## Your objective
The full listing below is to be written out exactly.

## Given records
--- START ---

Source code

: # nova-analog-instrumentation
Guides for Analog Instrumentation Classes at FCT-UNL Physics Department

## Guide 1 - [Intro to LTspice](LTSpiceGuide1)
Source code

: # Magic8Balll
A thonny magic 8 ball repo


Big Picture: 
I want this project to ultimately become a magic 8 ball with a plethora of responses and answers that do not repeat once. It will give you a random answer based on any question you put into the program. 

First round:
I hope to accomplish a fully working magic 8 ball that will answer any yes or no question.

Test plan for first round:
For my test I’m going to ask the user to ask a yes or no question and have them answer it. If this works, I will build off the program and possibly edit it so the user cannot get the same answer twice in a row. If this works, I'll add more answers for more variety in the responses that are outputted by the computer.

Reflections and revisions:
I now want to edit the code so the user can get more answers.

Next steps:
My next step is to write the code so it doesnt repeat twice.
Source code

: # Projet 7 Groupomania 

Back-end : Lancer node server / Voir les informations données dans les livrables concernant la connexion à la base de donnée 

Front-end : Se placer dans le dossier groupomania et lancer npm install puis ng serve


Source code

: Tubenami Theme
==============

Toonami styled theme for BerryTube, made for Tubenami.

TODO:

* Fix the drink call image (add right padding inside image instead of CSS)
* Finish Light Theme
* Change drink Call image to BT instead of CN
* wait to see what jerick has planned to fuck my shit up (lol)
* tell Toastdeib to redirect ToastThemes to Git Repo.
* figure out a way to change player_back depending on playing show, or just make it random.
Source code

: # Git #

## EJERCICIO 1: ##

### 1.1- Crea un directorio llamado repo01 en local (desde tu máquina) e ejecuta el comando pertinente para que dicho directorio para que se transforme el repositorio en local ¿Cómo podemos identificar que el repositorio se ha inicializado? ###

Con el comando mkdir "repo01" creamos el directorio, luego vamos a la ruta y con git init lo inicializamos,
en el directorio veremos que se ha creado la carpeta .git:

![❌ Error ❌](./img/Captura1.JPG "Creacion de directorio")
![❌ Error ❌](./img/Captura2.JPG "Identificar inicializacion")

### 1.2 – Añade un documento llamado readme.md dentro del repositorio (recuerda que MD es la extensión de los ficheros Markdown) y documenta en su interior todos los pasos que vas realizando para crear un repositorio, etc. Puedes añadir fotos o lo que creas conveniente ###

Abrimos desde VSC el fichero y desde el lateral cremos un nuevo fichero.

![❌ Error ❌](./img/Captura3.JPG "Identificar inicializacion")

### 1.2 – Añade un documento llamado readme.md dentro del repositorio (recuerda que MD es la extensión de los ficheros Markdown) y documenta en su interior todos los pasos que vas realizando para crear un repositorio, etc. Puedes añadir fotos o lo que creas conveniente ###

--- END ---

## Response to this exercise
Source code

: # nova-analog-instrumentation
Guides for Analog Instrumentation Classes at FCT-UNL Physics Department

## Guide 1 - [Intro to LTspice](LTSpiceGuide1)
Source code

: # Magic8Balll
A thonny magic 8 ball repo


Big Picture: 
I want this project to ultimately become a magic 8 ball with a plethora of responses and answers that do not repeat once. It will give you a random answer based on any question you put into the program. 

First round:
I hope to accomplish a fully working magic 8 ball that will answer any yes or no question.

Test plan for first round:
For my test I’m going to ask the user to ask a yes or no question and have them answer it. If this works, I will build off the program and possibly edit it so the user cannot get the same answer twice in a row. If this works, I'll add more answers for more variety in the responses that are outputted by the computer.

Reflections and revisions:
I now want to edit the code so the user can get more answers.

Next steps:
My next step is to write the code so it doesnt repeat twice.
Source code

: # Projet 7 Groupomania 

Back-end : Lancer node server / Voir les informations données dans les livrables concernant la connexion à la base de donnée 

Front-end : Se placer dans le dossier groupomania et lancer npm install puis ng serve


Source code

: Tubenami Theme
==============

Toonami styled theme for BerryTube, made for Tubenami.

TODO:

* Fix the drink call image (add right padding inside image instead of CSS)
* Finish Light Theme
* Change drink Call image to BT instead of CN
* wait to see what jerick has planned to fuck my shit up (lol)
* tell Toastdeib to redirect ToastThemes to Git Repo.
* figure out a way to change player_back depending on playing show, or just make it random.
Source code

: # Git #

## EJERCICIO 1: ##

### 1.1- Crea un directorio llamado repo01 en local (desde tu máquina) e ejecuta el comando pertinente para que dicho directorio para que se transforme el repositorio en local ¿Cómo podemos identificar que el repositorio se ha inicializado? ###

Con el comando mkdir "repo01" creamos el directorio, luego vamos a la ruta y con git init lo inicializamos,
en el directorio veremos que se ha creado la carpeta .git:

![❌ Error ❌](./img/Captura1.JPG "Creacion de directorio")
![❌ Error ❌](./img/Captura2.JPG "Identificar inicializacion")

### 1.2 – Añade un documento llamado readme.md dentro del repositorio (recuerda que MD es la extensión de los ficheros Markdown) y documenta en su interior todos los pasos que vas realizando para crear un repositorio, etc. Puedes añadir fotos o lo que creas conveniente ###

Abrimos desde VSC el fichero y desde el lateral cremos un nuevo fichero.

![❌ Error ❌](./img/Captura3.JPG "Identificar inicializacion")

### 1.2 – Añade un documento llamado readme.md dentro del repositorio (recuerda que MD es la extensión de los ficheros Markdown) y documenta en su interior todos los pasos que vas realizando para crear un repositorio, etc. Puedes añadir fotos o lo que creas conveniente ###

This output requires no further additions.